What the task requires
Copy out the entries that follow exactly, leaving every picture behind.

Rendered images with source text
□ □ □ □ □

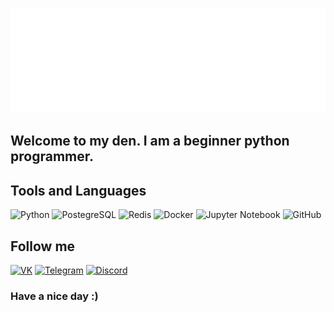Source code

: [![Header](https://github.com/lowfie/lowfie/blob/main/assets/lowfie.gif)](https://t.me/lowf1e)

## Welcome to my den. I am a beginner python programmer.

## Tools and Languages
![Python](https://img.shields.io/badge/-Python-48128c?style=for-the-badge&logo=Python)
![PostegreSQL](https://img.shields.io/badge/-PostgreSQL-48128c?style=for-the-badge&logo=PostgreSQL)
![Redis](https://img.shields.io/badge/-Redis-48128c?style=for-the-badge&logo=Redis)
![Docker](https://img.shields.io/badge/-Docker-48128c?style=for-the-badge&logo=Docker)
![Jupyter Notebook](https://img.shields.io/badge/-Jupyter-48128c?style=for-the-badge&logo=Jupyter)
![GitHub](https://img.shields.io/badge/-GitHub-48128c?style=for-the-badge&logo=GitHub)

## Follow me
[![VK](https://img.shields.io/badge/-VK-48128c?style=for-the-badge&logo=VK)](https://vk.com/1owfie)
[![Telegram](https://img.shields.io/badge/-Telegram-48128c?style=for-the-badge&logo=Telegram)](https://t.me/lowf1e)
[![Discord](https://img.shields.io/badge/-Discord-48128c?style=for-the-badge&logo=Discord)](https://discord.gg/bNGpR3hV)

### Have a nice day :)
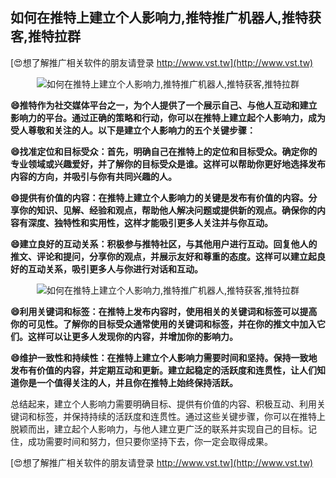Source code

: ## **如何在推特上建立个人影响力,推特推广机器人,推特获客,推特拉群**

[😍想了解推广相关软件的朋友请登录 http://www.vst.tw](http://www.vst.tw)

 <center><img src="https://vst.tw/MP4/tuiguang/png/7.png" alt="如何在推特上建立个人影响力,推特推广机器人,推特获客,推特拉群"></center>

**😄推特作为社交媒体平台之一，为个人提供了一个展示自己、与他人互动和建立影响力的平台。通过正确的策略和行动，你可以在推特上建立起个人影响力，成为受人尊敬和关注的人。以下是建立个人影响力的五个关键步骤：**

**😄找准定位和目标受众：首先，明确自己在推特上的定位和目标受众。确定你的专业领域或兴趣爱好，并了解你的目标受众是谁。这样可以帮助你更好地选择发布内容的方向，并吸引与你有共同兴趣的人。**

**😄提供有价值的内容：在推特上建立个人影响力的关键是发布有价值的内容。分享你的知识、见解、经验和观点，帮助他人解决问题或提供新的观点。确保你的内容有深度、独特性和实用性，这样才能吸引更多人关注并与你互动。**

**😄建立良好的互动关系：积极参与推特社区，与其他用户进行互动。回复他人的推文、评论和提问，分享你的观点，并展示友好和尊重的态度。这样可以建立起良好的互动关系，吸引更多人与你进行对话和互动。**

 <center><img src="https://vst.tw/MP4/tuiguang/png/6.png" alt="如何在推特上建立个人影响力,推特推广机器人,推特获客,推特拉群"></center>

**😄利用关键词和标签：在推特上发布内容时，使用相关的关键词和标签可以提高你的可见性。了解你的目标受众通常使用的关键词和标签，并在你的推文中加入它们。这样可以让更多人发现你的内容，并增加你的影响力。**

**😄维护一致性和持续性：在推特上建立个人影响力需要时间和坚持。保持一致地发布有价值的内容，并定期互动和更新。建立起稳定的活跃度和连贯性，让人们知道你是一个值得关注的人，并且你在推特上始终保持活跃。**

总结起来，建立个人影响力需要明确目标、提供有价值的内容、积极互动、利用关键词和标签，并保持持续的活跃度和连贯性。通过这些关键步骤，你可以在推特上脱颖而出，建立起个人影响力，与他人建立更广泛的联系并实现自己的目标。记住，成功需要时间和努力，但只要你坚持下去，你一定会取得成果。

[😍想了解推广相关软件的朋友请登录 http://www.vst.tw](http://www.vst.tw)



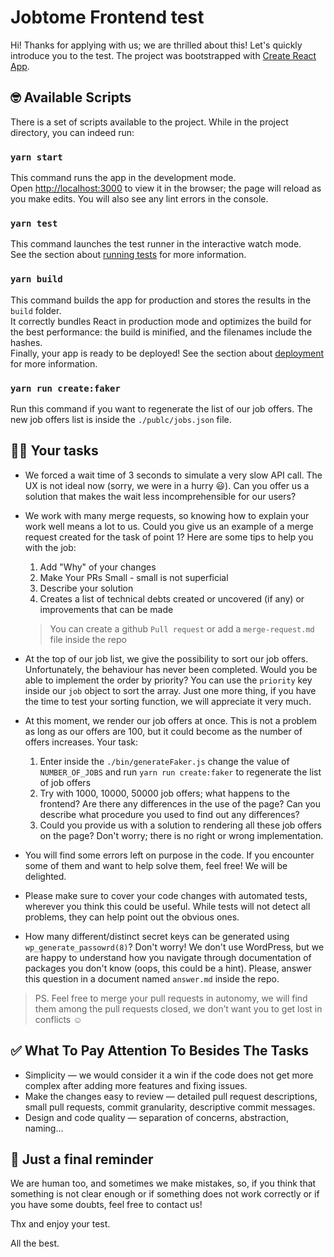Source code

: # Jobtome Frontend test

Hi! Thanks for applying with us; we are thrilled about this! Let's quickly introduce you to the test. The project was bootstrapped with [Create React App](https://github.com/facebook/create-react-app).

## 🤓 Available Scripts

There is a set of scripts available to the project. While in the project directory, you can indeed run:

### `yarn start`

This command runs the app in the development mode.\
Open [http://localhost:3000](http://localhost:3000) to view it in the browser; the page will reload as you make edits.
You will also see any lint errors in the console.

### `yarn test`

This command launches the test runner in the interactive watch mode.\
See the section about [running tests](https://facebook.github.io/create-react-app/docs/running-tests) for more information.

### `yarn build`

This command builds the app for production and stores the results in the `build` folder.\
It correctly bundles React in production mode and optimizes the build for the best performance: the build is minified, and the filenames include the hashes.\
Finally, your app is ready to be deployed!
See the section about [deployment](https://facebook.github.io/create-react-app/docs/deployment) for more information.

### `yarn run create:faker`

Run this command if you want to regenerate the list of our job offers. The new job offers list is inside the `./publc/jobs.json` file.

## 🧑‍🚀 Your tasks

- We forced a wait time of 3 seconds to simulate a very slow API call. The UX is not ideal now (sorry, we were in a hurry 😃). Can you offer us a solution that makes the wait less incomprehensible for our users?

- We work with many merge requests, so knowing how to explain your work well means a lot to us. Could you give us an example of a merge request created for the task of point 1? Here are some tips to help you with the job:

  1. Add "Why" of your changes
  2. Make Your PRs Small - small is not superficial
  3. Describe your solution
  4. Creates a list of technical debts created or uncovered (if any) or improvements that can be made

  > You can create a github `Pull request` or add a `merge-request.md` file inside the repo

- At the top of our job list, we give the possibility to sort our job offers. Unfortunately, the behaviour has never been completed. Would you be able to implement the order by priority? You can use the `priority` key inside our `job` object to sort the array. Just one more thing, if you have the time to test your sorting function, we will appreciate it very much.

- At this moment, we render our job offers at once. This is not a problem as long as our offers are 100, but it could become as the number of offers increases. Your task:

  1. Enter inside the `./bin/generateFaker.js` change the value of `NUMBER_OF_JOBS` and run `yarn run create:faker` to regenerate the list of job offers
  2. Try with 1000, 10000, 50000 job offers; what happens to the frontend? Are there any differences in the use of the page? Can you describe what procedure you used to find out any differences?
  3. Could you provide us with a solution to rendering all these job offers on the page? Don't worry; there is no right or wrong implementation.

- You will find some errors left on purpose in the code. If you encounter some of them and want to help solve them, feel free! We will be delighted.

- Please make sure to cover your code changes with automated tests, wherever you think this could be useful. While tests will not detect all problems, they can help point out the obvious ones.

- How many different/distinct secret keys can be generated using `wp_generate_passowrd(8)`? Don't worry! We don't use WordPress, but we are happy to understand how you navigate through documentation of packages you don't know (oops, this could be a hint). Please, answer this question in a document named `answer.md` inside the repo.

> PS. Feel free to merge your pull requests in autonomy, we will find them among the pull requests closed, we don’t want you to get lost in conflicts ☺️

## ✅ What To Pay Attention To Besides The Tasks

- Simplicity — we would consider it a win if the code does not get more complex after adding more features and fixing issues.
- Make the changes easy to review — detailed pull request descriptions, small pull requests, commit granularity, descriptive commit messages.
- Design and code quality — separation of concerns, abstraction, naming...

## 🤟 Just a final reminder

We are human too, and sometimes we make mistakes, so, if you think that something is not clear enough or if something does not work correctly or if you have some doubts, feel free to contact us!

Thx and enjoy your test.

All the best.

□ □ □ □ □

Exercise answer
Source code

: [![Header](https://github.com/lowfie/lowfie/blob/main/assets/lowfie.gif)](https://t.me/lowf1e)

## Welcome to my den. I am a beginner python programmer.

## Tools and Languages
![Python](https://img.shields.io/badge/-Python-48128c?style=for-the-badge&logo=Python)
![PostegreSQL](https://img.shields.io/badge/-PostgreSQL-48128c?style=for-the-badge&logo=PostgreSQL)
![Redis](https://img.shields.io/badge/-Redis-48128c?style=for-the-badge&logo=Redis)
![Docker](https://img.shields.io/badge/-Docker-48128c?style=for-the-badge&logo=Docker)
![Jupyter Notebook](https://img.shields.io/badge/-Jupyter-48128c?style=for-the-badge&logo=Jupyter)
![GitHub](https://img.shields.io/badge/-GitHub-48128c?style=for-the-badge&logo=GitHub)

## Follow me
[![VK](https://img.shields.io/badge/-VK-48128c?style=for-the-badge&logo=VK)](https://vk.com/1owfie)
[![Telegram](https://img.shields.io/badge/-Telegram-48128c?style=for-the-badge&logo=Telegram)](https://t.me/lowf1e)
[![Discord](https://img.shields.io/badge/-Discord-48128c?style=for-the-badge&logo=Discord)](https://discord.gg/bNGpR3hV)

### Have a nice day :)
Source code

: ## **如何在推特上建立个人影响力,推特推广机器人,推特获客,推特拉群**

[😍想了解推广相关软件的朋友请登录 http://www.vst.tw](http://www.vst.tw)

 <center><img src="https://vst.tw/MP4/tuiguang/png/7.png" alt="如何在推特上建立个人影响力,推特推广机器人,推特获客,推特拉群"></center>

**😄推特作为社交媒体平台之一，为个人提供了一个展示自己、与他人互动和建立影响力的平台。通过正确的策略和行动，你可以在推特上建立起个人影响力，成为受人尊敬和关注的人。以下是建立个人影响力的五个关键步骤：**

**😄找准定位和目标受众：首先，明确自己在推特上的定位和目标受众。确定你的专业领域或兴趣爱好，并了解你的目标受众是谁。这样可以帮助你更好地选择发布内容的方向，并吸引与你有共同兴趣的人。**

**😄提供有价值的内容：在推特上建立个人影响力的关键是发布有价值的内容。分享你的知识、见解、经验和观点，帮助他人解决问题或提供新的观点。确保你的内容有深度、独特性和实用性，这样才能吸引更多人关注并与你互动。**

**😄建立良好的互动关系：积极参与推特社区，与其他用户进行互动。回复他人的推文、评论和提问，分享你的观点，并展示友好和尊重的态度。这样可以建立起良好的互动关系，吸引更多人与你进行对话和互动。**

 <center><img src="https://vst.tw/MP4/tuiguang/png/6.png" alt="如何在推特上建立个人影响力,推特推广机器人,推特获客,推特拉群"></center>

**😄利用关键词和标签：在推特上发布内容时，使用相关的关键词和标签可以提高你的可见性。了解你的目标受众通常使用的关键词和标签，并在你的推文中加入它们。这样可以让更多人发现你的内容，并增加你的影响力。**

**😄维护一致性和持续性：在推特上建立个人影响力需要时间和坚持。保持一致地发布有价值的内容，并定期互动和更新。建立起稳定的活跃度和连贯性，让人们知道你是一个值得关注的人，并且你在推特上始终保持活跃。**

总结起来，建立个人影响力需要明确目标、提供有价值的内容、积极互动、利用关键词和标签，并保持持续的活跃度和连贯性。通过这些关键步骤，你可以在推特上脱颖而出，建立起个人影响力，与他人建立更广泛的联系并实现自己的目标。记住，成功需要时间和努力，但只要你坚持下去，你一定会取得成果。

[😍想了解推广相关软件的朋友请登录 http://www.vst.tw](http://www.vst.tw)



Source code

: # Jobtome Frontend test

Hi! Thanks for applying with us; we are thrilled about this! Let's quickly introduce you to the test. The project was bootstrapped with [Create React App](https://github.com/facebook/create-react-app).

## 🤓 Available Scripts

There is a set of scripts available to the project. While in the project directory, you can indeed run:

### `yarn start`

This command runs the app in the development mode.\
Open [http://localhost:3000](http://localhost:3000) to view it in the browser; the page will reload as you make edits.
You will also see any lint errors in the console.

### `yarn test`

This command launches the test runner in the interactive watch mode.\
See the section about [running tests](https://facebook.github.io/create-react-app/docs/running-tests) for more information.

### `yarn build`

This command builds the app for production and stores the results in the `build` folder.\
It correctly bundles React in production mode and optimizes the build for the best performance: the build is minified, and the filenames include the hashes.\
Finally, your app is ready to be deployed!
See the section about [deployment](https://facebook.github.io/create-react-app/docs/deployment) for more information.

### `yarn run create:faker`

Run this command if you want to regenerate the list of our job offers. The new job offers list is inside the `./publc/jobs.json` file.

## 🧑‍🚀 Your tasks

- We forced a wait time of 3 seconds to simulate a very slow API call. The UX is not ideal now (sorry, we were in a hurry 😃). Can you offer us a solution that makes the wait less incomprehensible for our users?

- We work with many merge requests, so knowing how to explain your work well means a lot to us. Could you give us an example of a merge request created for the task of point 1? Here are some tips to help you with the job:

  1. Add "Why" of your changes
  2. Make Your PRs Small - small is not superficial
  3. Describe your solution
  4. Creates a list of technical debts created or uncovered (if any) or improvements that can be made

  > You can create a github `Pull request` or add a `merge-request.md` file inside the repo

- At the top of our job list, we give the possibility to sort our job offers. Unfortunately, the behaviour has never been completed. Would you be able to implement the order by priority? You can use the `priority` key inside our `job` object to sort the array. Just one more thing, if you have the time to test your sorting function, we will appreciate it very much.

- At this moment, we render our job offers at once. This is not a problem as long as our offers are 100, but it could become as the number of offers increases. Your task:

  1. Enter inside the `./bin/generateFaker.js` change the value of `NUMBER_OF_JOBS` and run `yarn run create:faker` to regenerate the list of job offers
  2. Try with 1000, 10000, 50000 job offers; what happens to the frontend? Are there any differences in the use of the page? Can you describe what procedure you used to find out any differences?
  3. Could you provide us with a solution to rendering all these job offers on the page? Don't worry; there is no right or wrong implementation.

- You will find some errors left on purpose in the code. If you encounter some of them and want to help solve them, feel free! We will be delighted.

- Please make sure to cover your code changes with automated tests, wherever you think this could be useful. While tests will not detect all problems, they can help point out the obvious ones.

- How many different/distinct secret keys can be generated using `wp_generate_passowrd(8)`? Don't worry! We don't use WordPress, but we are happy to understand how you navigate through documentation of packages you don't know (oops, this could be a hint). Please, answer this question in a document named `answer.md` inside the repo.

> PS. Feel free to merge your pull requests in autonomy, we will find them among the pull requests closed, we don’t want you to get lost in conflicts ☺️

## ✅ What To Pay Attention To Besides The Tasks

- Simplicity — we would consider it a win if the code does not get more complex after adding more features and fixing issues.
- Make the changes easy to review — detailed pull request descriptions, small pull requests, commit granularity, descriptive commit messages.
- Design and code quality — separation of concerns, abstraction, naming...

## 🤟 Just a final reminder

We are human too, and sometimes we make mistakes, so, if you think that something is not clear enough or if something does not work correctly or if you have some doubts, feel free to contact us!

Thx and enjoy your test.

All the best.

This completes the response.